Using the entries below, say how many of the lines carry "sunsided". Write the number alone.

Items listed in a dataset
════
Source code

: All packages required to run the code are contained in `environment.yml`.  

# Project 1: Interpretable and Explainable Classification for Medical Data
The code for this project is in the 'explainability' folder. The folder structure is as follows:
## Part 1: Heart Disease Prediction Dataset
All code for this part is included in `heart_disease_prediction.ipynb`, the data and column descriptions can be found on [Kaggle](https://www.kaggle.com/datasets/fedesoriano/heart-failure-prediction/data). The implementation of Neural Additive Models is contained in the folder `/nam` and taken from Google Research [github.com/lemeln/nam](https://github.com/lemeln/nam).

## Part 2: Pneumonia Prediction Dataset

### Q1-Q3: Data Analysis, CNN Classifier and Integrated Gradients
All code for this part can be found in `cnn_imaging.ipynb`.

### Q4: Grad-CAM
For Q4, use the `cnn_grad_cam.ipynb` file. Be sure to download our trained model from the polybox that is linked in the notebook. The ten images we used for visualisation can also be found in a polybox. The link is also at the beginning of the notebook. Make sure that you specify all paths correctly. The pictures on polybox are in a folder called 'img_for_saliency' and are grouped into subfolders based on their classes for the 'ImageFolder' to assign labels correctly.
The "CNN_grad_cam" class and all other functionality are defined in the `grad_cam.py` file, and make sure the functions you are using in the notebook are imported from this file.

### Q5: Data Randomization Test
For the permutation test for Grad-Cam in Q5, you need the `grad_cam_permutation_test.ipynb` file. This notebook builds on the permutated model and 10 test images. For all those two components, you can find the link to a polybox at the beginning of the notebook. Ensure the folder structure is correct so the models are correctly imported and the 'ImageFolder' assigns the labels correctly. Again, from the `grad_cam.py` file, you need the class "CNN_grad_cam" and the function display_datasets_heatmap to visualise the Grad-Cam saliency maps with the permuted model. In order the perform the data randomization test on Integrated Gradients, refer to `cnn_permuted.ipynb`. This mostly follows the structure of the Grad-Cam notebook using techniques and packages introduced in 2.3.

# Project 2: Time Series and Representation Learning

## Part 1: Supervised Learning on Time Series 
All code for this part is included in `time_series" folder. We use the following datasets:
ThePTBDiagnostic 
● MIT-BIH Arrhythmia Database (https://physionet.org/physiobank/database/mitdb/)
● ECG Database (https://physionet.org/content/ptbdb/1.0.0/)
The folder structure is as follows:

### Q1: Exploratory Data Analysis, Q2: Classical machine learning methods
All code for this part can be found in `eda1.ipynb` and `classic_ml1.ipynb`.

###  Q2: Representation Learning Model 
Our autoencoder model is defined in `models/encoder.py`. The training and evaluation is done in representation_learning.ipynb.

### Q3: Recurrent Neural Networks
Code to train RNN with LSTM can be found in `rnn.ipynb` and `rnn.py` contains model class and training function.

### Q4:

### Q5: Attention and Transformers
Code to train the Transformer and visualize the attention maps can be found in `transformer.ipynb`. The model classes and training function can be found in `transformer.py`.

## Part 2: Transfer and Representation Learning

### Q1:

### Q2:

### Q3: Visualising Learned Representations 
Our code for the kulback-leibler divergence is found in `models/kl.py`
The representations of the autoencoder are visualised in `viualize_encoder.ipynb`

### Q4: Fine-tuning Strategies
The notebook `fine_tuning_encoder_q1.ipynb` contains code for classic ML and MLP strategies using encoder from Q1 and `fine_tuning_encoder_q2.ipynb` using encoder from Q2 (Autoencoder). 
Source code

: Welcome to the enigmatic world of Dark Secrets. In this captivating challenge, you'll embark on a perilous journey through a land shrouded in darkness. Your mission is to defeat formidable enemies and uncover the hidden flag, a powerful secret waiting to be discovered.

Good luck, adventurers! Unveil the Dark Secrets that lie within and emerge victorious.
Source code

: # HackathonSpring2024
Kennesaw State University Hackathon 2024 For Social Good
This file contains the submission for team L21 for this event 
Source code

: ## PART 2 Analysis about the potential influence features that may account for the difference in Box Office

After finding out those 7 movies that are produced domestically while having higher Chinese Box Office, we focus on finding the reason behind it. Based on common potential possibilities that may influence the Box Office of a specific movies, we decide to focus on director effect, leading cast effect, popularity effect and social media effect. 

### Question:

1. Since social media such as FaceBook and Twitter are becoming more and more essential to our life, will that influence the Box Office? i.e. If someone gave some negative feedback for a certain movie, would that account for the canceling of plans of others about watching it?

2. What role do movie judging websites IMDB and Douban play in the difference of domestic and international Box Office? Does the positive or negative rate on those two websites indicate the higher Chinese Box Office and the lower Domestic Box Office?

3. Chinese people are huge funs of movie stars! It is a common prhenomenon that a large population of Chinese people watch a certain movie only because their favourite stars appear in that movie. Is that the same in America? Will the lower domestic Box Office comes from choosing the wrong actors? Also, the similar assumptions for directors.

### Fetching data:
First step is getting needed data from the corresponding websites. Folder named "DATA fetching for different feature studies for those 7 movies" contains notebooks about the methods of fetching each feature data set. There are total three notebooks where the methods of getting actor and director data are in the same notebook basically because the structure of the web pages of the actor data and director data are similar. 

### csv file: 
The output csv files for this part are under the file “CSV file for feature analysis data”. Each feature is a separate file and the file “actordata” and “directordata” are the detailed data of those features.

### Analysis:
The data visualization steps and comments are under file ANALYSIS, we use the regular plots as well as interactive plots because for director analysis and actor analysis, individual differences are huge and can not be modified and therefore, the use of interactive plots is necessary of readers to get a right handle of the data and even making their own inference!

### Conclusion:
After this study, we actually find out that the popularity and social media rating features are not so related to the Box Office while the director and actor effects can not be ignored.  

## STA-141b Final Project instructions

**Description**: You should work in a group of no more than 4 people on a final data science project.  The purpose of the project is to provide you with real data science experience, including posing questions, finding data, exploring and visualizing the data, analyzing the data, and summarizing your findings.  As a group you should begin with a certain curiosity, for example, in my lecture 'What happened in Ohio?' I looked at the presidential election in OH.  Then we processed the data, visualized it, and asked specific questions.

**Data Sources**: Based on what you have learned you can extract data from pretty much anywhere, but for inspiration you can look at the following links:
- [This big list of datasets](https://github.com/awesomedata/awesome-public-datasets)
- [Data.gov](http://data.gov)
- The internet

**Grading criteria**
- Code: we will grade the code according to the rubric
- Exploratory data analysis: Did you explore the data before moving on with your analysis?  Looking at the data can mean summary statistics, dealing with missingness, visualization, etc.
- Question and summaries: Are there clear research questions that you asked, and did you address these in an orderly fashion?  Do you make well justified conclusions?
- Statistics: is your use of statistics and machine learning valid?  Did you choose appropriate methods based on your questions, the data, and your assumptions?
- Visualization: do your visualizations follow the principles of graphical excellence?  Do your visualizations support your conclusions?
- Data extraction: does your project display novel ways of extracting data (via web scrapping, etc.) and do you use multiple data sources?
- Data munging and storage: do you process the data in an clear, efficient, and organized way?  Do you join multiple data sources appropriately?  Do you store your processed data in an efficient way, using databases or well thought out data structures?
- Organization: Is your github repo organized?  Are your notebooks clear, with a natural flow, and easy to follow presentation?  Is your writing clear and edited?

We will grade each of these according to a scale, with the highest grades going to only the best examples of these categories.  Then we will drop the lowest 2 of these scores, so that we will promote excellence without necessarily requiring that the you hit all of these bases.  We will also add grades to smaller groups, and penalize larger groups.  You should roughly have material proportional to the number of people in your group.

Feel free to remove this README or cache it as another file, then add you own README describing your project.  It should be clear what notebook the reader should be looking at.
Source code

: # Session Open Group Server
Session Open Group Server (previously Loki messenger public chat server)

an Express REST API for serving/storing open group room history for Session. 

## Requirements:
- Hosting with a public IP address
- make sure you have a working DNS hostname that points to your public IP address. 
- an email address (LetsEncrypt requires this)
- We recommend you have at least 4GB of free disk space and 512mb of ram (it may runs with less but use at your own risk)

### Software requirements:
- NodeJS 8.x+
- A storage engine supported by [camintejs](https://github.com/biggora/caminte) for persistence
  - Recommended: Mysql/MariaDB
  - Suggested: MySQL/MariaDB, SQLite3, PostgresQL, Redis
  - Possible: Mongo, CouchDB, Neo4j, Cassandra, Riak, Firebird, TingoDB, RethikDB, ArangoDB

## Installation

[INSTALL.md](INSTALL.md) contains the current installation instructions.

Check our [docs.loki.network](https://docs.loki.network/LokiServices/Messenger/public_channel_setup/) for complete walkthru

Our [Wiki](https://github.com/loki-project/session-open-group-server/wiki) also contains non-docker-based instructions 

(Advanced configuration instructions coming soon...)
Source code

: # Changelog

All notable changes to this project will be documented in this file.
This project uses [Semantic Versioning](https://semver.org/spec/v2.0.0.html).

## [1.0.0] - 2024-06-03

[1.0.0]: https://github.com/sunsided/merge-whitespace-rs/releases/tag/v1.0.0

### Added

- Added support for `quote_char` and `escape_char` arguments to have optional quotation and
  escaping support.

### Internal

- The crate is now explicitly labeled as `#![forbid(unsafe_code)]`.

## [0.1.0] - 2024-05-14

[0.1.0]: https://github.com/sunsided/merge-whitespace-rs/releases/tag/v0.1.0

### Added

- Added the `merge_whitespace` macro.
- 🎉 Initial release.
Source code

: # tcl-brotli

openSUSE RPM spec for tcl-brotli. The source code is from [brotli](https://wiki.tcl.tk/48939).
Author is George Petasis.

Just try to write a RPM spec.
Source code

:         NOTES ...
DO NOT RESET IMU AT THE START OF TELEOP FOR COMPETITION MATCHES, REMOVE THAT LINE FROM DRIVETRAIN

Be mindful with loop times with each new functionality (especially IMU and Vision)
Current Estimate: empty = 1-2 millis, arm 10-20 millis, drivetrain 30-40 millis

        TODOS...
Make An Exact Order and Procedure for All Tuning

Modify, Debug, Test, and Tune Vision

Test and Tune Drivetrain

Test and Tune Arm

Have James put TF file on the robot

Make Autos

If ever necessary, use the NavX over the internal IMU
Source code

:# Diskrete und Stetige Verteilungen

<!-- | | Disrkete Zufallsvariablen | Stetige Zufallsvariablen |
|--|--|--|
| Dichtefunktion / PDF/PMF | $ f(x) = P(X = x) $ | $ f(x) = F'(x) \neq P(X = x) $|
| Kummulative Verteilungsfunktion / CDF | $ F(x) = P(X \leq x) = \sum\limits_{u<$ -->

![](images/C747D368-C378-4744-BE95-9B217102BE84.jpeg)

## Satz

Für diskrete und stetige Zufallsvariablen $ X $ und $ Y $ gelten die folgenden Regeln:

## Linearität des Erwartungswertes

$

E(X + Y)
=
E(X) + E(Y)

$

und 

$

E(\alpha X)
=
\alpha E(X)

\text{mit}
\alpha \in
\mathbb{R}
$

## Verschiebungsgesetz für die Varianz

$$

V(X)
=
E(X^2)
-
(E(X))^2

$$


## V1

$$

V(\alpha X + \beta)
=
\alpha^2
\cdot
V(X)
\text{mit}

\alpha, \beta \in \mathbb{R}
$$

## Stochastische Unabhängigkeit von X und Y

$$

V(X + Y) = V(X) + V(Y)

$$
════
— SOLVED PROBLEM —
2